School shutdowns are crushing low-income and special-needs students

As far as K-12 education is concerned, the distance learning experiment has completely and utterly failed.

Schools were instinctively closed in the spring amid uncertainty about the coronavirus and the dangers it posed, but we soon saw that COVID-19 poses a statistically negligible threat to children. Examples from Europe and research have long since shown that in-person schooling doesn’t lead to spiking levels of COVID-19 transmission.

Yet, in a disgraceful cave to the demands of unreasonable teachers unions, many states and localities have mandated that public and private schools close at various times during the pandemic. The costs of these sweeping restrictions were always going to be much harder for low-income and working-class students and families to manage, the ones who can’t afford nannies or don’t have parents working white-collar jobs from home.

The full magnitude of the failure of “distance learning,” and just how far it has set back disadvantaged students, is becoming more clear. It’s even worse than previously expected. Just consider the results reported from Montgomery County, Maryland’s largest school district.

“Failure rates in math and English jumped as much as sixfold for some of the most vulnerable students in Maryland’s largest school system, according to data released as the pandemic’s toll becomes increasingly visible in schools across the country,” the Washington Post reports (emphasis added).

This fall, more than 36% of low-income ninth-graders in the district failed English. Compare that to less than 6% that failed eighth-grade English the year before.

School closures have also had disproportionate effects among different racial groups. “In Montgomery, a diverse system of more than 161,000 students, Black and Hispanic students from families at or near the poverty line were among the most severely affected groups, along with English language learners,” the Washington Post report continues.

In perhaps the most disgraceful trend of all, distance learning has woefully failed students with special needs. In 2019, 6% of special-needs students failed sixth-grade math. This year, it’s an astounding 16%.

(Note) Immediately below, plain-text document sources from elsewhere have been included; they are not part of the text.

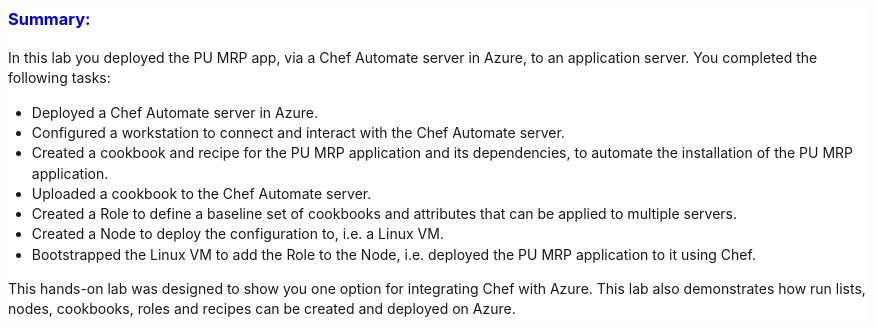<h3><span style="color: #0000CD;">Summary:</span></h3>

In this lab you deployed the PU MRP app, via a Chef Automate server in Azure, to an application server. You completed the following tasks:

- Deployed a Chef Automate server in Azure.
- Configured a workstation to connect and interact with the Chef Automate server.
- Created a cookbook and recipe for the PU MRP application and its dependencies, to automate the installation of the PU MRP application.
- Uploaded a cookbook to the Chef Automate server.
- Created a Role to define a baseline set of cookbooks and attributes that can be applied to multiple servers.
- Created a Node to deploy the configuration to, i.e. a Linux VM.
- Bootstrapped the Linux VM to add the Role to the Node, i.e. deployed the PU MRP application to it using Chef.

This hands-on lab was designed to show you one option for integrating Chef with Azure. This lab also demonstrates how run lists, nodes, cookbooks, roles and recipes can be created and deployed on Azure.
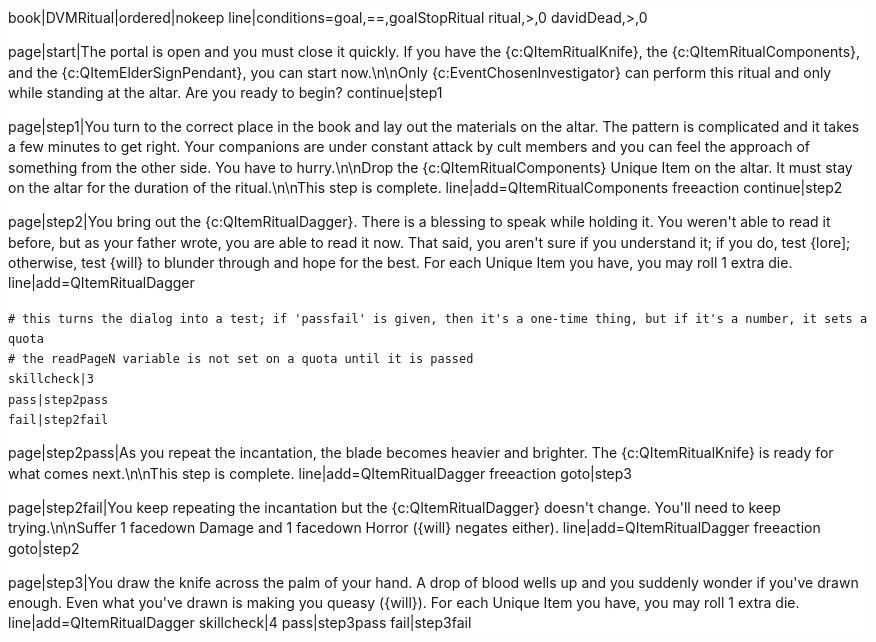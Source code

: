 book|DVMRitual|ordered|nokeep
	line|conditions=goal,==,goalStopRitual ritual,>,0 davidDead,>,0

page|start|The portal is open and you must close it quickly. If you have the {c:QItemRitualKnife}, the {c:QItemRitualComponents}, and the {c:QItemElderSignPendant}, you can start now.\n\nOnly {c:EventChosenInvestigator} can perform this ritual and only while standing at the altar. Are you ready to begin?
	continue|step1

page|step1|You turn to the correct place in the book and lay out the materials on the altar. The pattern is complicated and it takes a few minutes to get right. Your companions are under constant attack by cult members and you can feel the approach of something from the other side. You have to hurry.\n\nDrop the {c:QItemRitualComponents} Unique Item on the altar. It must stay on the altar for the duration of the ritual.\n\nThis step is complete.
	line|add=QItemRitualComponents
	freeaction
	continue|step2

page|step2|You bring out the {c:QItemRitualDagger}. There is a blessing to speak while holding it. You weren't able to read it before, but as your father wrote, you are able to read it now. That said, you aren't sure if you understand it; if you do, test {lore]; otherwise, test {will} to blunder through and hope for the best. For each Unique Item you have, you may roll 1 extra die.
	line|add=QItemRitualDagger

	# this turns the dialog into a test; if 'passfail' is given, then it's a one-time thing, but if it's a number, it sets a quota
	# the readPageN variable is not set on a quota until it is passed
	skillcheck|3
	pass|step2pass
	fail|step2fail

page|step2pass|As you repeat the incantation, the blade becomes heavier and brighter. The {c:QItemRitualKnife} is ready for what comes next.\n\nThis step is complete.
	line|add=QItemRitualDagger
	freeaction
	goto|step3

page|step2fail|You keep repeating the incantation but the {c:QItemRitualDagger} doesn't change. You'll need to keep trying.\n\nSuffer 1 facedown Damage and 1 facedown Horror ({will} negates either).
	line|add=QItemRitualDagger
	freeaction
	goto|step2

page|step3|You draw the knife across the palm of your hand. A drop of blood wells up and you suddenly wonder if you've drawn enough. Even what you've drawn is making you queasy ({will}). For each Unique Item you have, you may roll 1 extra die.
	line|add=QItemRitualDagger
	skillcheck|4
	pass|step3pass
	fail|step3fail
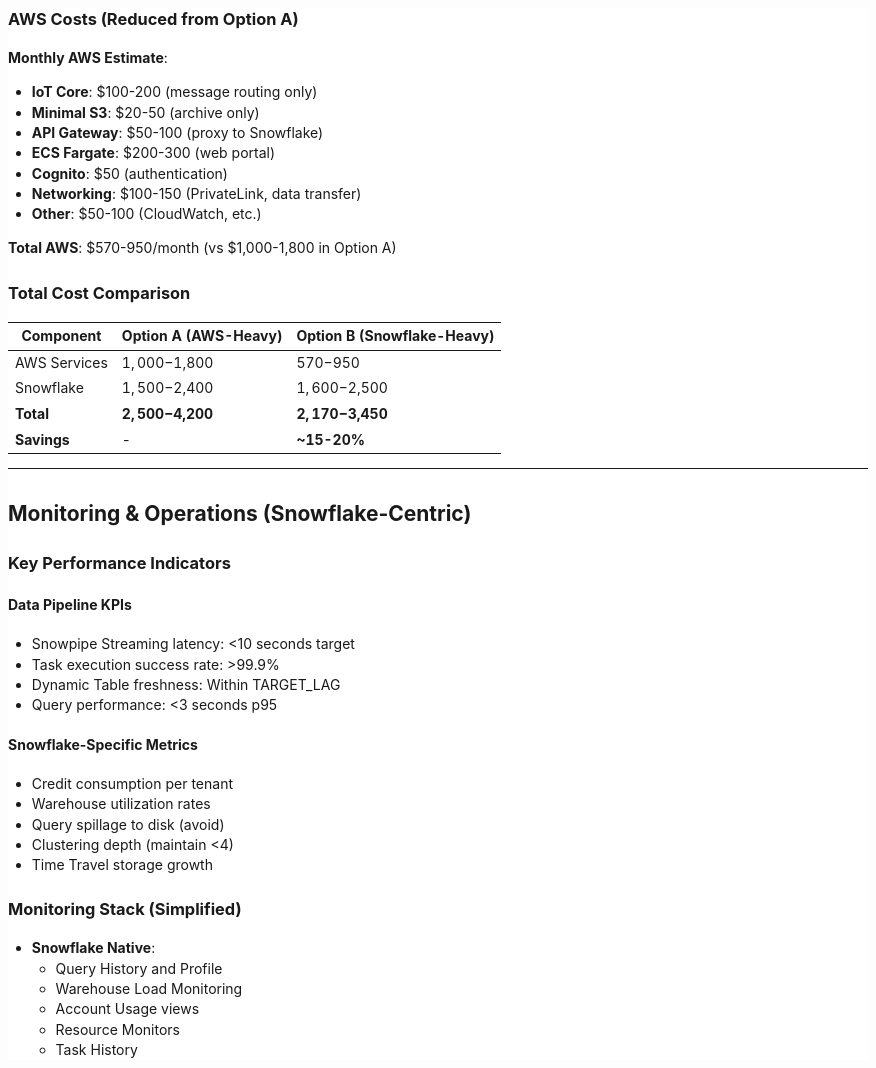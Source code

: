 ### AWS Costs (Reduced from Option A)

**Monthly AWS Estimate**:
- **IoT Core**: $100-200 (message routing only)
- **Minimal S3**: $20-50 (archive only)
- **API Gateway**: $50-100 (proxy to Snowflake)
- **ECS Fargate**: $200-300 (web portal)
- **Cognito**: $50 (authentication)
- **Networking**: $100-150 (PrivateLink, data transfer)
- **Other**: $50-100 (CloudWatch, etc.)

**Total AWS**: $570-950/month (vs $1,000-1,800 in Option A)

### Total Cost Comparison

| Component | Option A (AWS-Heavy) | Option B (Snowflake-Heavy) |
|-----------|---------------------|---------------------------|
| AWS Services | $1,000-$1,800 | $570-$950 |
| Snowflake | $1,500-$2,400 | $1,600-$2,500 |
| **Total** | **$2,500-$4,200** | **$2,170-$3,450** |
| **Savings** | - | **~15-20%** |

---

## Monitoring & Operations (Snowflake-Centric)

### Key Performance Indicators

#### Data Pipeline KPIs
- Snowpipe Streaming latency: <10 seconds target
- Task execution success rate: >99.9%
- Dynamic Table freshness: Within TARGET_LAG
- Query performance: <3 seconds p95

#### Snowflake-Specific Metrics
- Credit consumption per tenant
- Warehouse utilization rates
- Query spillage to disk (avoid)
- Clustering depth (maintain <4)
- Time Travel storage growth

### Monitoring Stack (Simplified)

- **Snowflake Native**:
  - Query History and Profile
  - Warehouse Load Monitoring
  - Account Usage views
  - Resource Monitors
  - Task History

In ninth-grade English, the rates of failure among Montgomery County special-needs students spiked from 6% to 32%.

Don’t think that Maryland is some outlier. Similar results were reported for Fairfax County in Virginia:

Between the last academic year and this one, the percentage of middle school and high school students earning F’s in at least two classes jumped by 83 percent: from 6 percent to 11 percent. By the end of the first quarter of 2020-2021, nearly 10,000 Fairfax students had scored F’s in two or more classes — an increase of more than 4,300 students as compared with the group who received F’s by the same time last year.

In fact, we can reasonably assume that similar failings are happening nationwide. A recent survey found that low-income families are 10 times more likely to say that their child has received little or no distance education at all since schools have closed. More than twice as many poor households say “distance learning” is going poorly for their children.

To be clear: Reopening schools does not endanger students or staff. This is the finding of multiple international and domestic studies. Even Dr. Anthony Fauci has now come fully around on the safety of in-person schooling and admits that “the spread from children and among children is not very big at all, not like one would have suspected.” For what it’s worth, Sen. Rand Paul was right about this way back in May, in a back-and-forth he had with Fauci during a committee hearing.

Reasonable people can disagree about the proper extent of pandemic restrictions when it comes to closing bars, mandating masks, and more. But we should all acknowledge that school closures were a mistake. The damage they have done will not be made right overnight.